===== SOURCE MATERIAL
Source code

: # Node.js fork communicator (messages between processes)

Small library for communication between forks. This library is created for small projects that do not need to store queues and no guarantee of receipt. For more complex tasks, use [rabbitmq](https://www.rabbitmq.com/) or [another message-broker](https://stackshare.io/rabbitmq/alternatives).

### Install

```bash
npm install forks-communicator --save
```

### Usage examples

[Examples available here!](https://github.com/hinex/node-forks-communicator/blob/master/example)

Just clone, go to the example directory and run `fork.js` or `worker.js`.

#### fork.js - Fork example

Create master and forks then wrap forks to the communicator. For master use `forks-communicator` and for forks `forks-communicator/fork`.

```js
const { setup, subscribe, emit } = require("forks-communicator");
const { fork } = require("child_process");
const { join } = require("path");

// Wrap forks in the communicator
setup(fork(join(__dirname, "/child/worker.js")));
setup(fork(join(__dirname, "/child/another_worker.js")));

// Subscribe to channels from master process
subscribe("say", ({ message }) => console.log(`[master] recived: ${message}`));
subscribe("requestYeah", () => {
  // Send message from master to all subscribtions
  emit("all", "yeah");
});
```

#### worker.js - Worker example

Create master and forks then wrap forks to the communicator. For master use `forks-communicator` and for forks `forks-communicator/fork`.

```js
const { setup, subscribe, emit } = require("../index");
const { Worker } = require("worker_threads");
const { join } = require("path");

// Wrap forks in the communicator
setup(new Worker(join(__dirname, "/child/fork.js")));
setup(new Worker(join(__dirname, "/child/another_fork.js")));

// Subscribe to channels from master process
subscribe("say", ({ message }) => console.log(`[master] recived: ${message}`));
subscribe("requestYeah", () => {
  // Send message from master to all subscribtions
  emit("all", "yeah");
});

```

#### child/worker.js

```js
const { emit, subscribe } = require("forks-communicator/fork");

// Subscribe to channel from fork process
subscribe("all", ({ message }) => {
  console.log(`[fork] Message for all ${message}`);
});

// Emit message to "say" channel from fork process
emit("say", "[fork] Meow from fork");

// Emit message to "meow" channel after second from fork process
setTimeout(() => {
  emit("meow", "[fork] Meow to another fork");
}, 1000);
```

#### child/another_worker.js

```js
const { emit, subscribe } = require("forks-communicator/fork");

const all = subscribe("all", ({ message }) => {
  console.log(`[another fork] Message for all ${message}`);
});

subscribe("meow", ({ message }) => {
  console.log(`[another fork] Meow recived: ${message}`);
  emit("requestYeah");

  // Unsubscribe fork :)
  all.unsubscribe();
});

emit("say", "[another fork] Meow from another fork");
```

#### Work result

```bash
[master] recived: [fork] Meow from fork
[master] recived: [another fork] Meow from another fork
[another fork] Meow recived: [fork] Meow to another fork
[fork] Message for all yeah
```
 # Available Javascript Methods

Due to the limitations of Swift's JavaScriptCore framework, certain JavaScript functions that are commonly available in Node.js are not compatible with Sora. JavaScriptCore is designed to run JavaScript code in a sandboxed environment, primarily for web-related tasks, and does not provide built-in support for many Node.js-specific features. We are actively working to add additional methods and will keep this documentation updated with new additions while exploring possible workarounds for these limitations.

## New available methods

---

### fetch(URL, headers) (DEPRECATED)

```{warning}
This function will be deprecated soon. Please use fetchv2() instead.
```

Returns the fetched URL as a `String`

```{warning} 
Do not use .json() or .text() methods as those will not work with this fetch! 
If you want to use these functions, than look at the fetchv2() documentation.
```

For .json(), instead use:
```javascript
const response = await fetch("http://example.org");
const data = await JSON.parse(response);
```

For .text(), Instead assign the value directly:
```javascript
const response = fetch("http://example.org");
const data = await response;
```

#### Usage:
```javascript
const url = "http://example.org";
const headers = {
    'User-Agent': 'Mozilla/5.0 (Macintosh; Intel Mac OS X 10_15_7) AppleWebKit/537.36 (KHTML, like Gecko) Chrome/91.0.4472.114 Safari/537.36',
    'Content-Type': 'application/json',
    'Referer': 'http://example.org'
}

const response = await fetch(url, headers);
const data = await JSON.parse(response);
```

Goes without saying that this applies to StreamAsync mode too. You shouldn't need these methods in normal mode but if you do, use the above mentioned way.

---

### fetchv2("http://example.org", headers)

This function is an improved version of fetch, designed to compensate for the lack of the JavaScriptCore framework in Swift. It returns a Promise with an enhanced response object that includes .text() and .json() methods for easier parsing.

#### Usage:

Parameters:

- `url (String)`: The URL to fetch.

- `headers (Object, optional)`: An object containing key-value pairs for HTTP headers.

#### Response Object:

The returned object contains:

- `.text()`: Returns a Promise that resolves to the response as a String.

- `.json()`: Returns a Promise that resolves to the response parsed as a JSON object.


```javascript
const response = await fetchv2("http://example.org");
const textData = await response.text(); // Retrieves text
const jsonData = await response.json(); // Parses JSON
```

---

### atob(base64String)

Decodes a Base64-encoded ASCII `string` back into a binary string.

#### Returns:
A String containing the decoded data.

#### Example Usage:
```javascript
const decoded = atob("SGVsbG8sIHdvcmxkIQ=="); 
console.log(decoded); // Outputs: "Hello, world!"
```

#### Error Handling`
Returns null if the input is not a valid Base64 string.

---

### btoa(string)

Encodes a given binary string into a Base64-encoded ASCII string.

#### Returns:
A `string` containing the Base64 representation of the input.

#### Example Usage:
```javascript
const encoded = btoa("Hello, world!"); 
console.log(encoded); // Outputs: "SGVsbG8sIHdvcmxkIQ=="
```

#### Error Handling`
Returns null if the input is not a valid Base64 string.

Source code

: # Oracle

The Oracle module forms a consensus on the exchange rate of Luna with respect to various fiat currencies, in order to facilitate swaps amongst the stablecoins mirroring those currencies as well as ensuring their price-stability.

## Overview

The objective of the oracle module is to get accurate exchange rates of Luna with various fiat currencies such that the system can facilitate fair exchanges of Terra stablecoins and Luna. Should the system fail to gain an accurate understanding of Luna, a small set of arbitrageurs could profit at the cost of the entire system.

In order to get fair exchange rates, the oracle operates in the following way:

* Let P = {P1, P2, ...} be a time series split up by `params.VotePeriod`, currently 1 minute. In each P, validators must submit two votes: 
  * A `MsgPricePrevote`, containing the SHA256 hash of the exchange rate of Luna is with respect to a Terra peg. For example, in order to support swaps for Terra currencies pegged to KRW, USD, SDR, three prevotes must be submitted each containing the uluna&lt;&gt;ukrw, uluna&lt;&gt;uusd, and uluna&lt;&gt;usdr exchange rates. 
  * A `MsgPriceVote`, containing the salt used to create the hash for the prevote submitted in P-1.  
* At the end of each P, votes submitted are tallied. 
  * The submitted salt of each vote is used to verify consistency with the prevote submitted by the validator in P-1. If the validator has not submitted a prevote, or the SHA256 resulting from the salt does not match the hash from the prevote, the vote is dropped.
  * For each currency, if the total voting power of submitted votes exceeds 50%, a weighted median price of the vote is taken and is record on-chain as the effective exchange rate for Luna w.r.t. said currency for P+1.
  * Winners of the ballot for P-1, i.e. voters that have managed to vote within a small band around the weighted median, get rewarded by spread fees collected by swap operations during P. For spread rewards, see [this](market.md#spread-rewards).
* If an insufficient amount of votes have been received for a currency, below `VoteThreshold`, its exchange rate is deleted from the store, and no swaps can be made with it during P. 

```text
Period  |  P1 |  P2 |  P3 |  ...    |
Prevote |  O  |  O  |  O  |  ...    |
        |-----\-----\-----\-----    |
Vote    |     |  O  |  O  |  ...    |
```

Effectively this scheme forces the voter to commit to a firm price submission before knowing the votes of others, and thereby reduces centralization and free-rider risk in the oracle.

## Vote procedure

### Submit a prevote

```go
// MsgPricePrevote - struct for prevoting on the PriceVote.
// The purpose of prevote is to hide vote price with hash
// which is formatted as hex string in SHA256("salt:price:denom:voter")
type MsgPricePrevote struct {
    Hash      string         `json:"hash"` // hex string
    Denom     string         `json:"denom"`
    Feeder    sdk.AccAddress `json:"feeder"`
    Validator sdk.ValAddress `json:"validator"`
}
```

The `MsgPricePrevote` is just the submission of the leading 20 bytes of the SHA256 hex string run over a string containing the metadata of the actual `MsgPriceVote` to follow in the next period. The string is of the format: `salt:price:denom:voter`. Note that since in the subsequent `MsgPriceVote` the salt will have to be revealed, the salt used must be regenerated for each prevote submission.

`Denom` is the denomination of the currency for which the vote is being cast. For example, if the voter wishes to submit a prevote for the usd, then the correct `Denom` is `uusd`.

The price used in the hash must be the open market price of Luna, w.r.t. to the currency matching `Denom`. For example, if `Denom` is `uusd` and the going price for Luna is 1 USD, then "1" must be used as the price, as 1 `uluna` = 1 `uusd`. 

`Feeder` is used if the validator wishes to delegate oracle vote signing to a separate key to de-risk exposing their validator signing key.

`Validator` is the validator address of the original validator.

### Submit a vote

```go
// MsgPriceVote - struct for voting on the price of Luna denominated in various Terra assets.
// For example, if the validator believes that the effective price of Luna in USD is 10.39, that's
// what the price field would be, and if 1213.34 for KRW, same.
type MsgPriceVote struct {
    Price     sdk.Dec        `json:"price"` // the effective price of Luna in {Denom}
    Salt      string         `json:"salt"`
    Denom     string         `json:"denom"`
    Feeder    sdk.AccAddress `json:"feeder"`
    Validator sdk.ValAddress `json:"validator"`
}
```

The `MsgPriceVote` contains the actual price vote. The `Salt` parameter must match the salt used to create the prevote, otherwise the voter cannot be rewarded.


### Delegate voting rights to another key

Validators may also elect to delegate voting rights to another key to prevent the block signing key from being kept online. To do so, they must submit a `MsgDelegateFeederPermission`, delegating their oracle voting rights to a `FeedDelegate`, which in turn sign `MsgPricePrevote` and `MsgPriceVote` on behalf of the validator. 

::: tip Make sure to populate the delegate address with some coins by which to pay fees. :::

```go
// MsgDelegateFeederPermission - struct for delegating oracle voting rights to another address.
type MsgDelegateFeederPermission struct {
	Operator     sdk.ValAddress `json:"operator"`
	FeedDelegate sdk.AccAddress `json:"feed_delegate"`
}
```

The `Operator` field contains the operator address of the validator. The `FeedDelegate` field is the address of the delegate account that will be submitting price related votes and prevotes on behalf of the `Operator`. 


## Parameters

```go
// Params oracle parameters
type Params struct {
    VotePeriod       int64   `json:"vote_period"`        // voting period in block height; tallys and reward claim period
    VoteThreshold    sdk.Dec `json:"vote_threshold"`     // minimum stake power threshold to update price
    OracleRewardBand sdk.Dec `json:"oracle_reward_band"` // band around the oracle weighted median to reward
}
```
==========
An exact copy of the lines above, from the one containing "Decodes a Base64-encoded" down to the one containing "a time series" and including both, is the whole answer; retype it and nothing else.

Decodes a Base64-encoded ASCII `string` back into a binary string.

#### Returns:
A String containing the decoded data.

#### Example Usage:
```javascript
const decoded = atob("SGVsbG8sIHdvcmxkIQ=="); 
console.log(decoded); // Outputs: "Hello, world!"
```

#### Error Handling`
Returns null if the input is not a valid Base64 string.

---

### btoa(string)

Encodes a given binary string into a Base64-encoded ASCII string.

#### Returns:
A `string` containing the Base64 representation of the input.

#### Example Usage:
```javascript
const encoded = btoa("Hello, world!"); 
console.log(encoded); // Outputs: "SGVsbG8sIHdvcmxkIQ=="
```

#### Error Handling`
Returns null if the input is not a valid Base64 string.

Source code

: # Oracle

The Oracle module forms a consensus on the exchange rate of Luna with respect to various fiat currencies, in order to facilitate swaps amongst the stablecoins mirroring those currencies as well as ensuring their price-stability.

## Overview

The objective of the oracle module is to get accurate exchange rates of Luna with various fiat currencies such that the system can facilitate fair exchanges of Terra stablecoins and Luna. Should the system fail to gain an accurate understanding of Luna, a small set of arbitrageurs could profit at the cost of the entire system.

In order to get fair exchange rates, the oracle operates in the following way:

* Let P = {P1, P2, ...} be a time series split up by `params.VotePeriod`, currently 1 minute. In each P, validators must submit two votes: 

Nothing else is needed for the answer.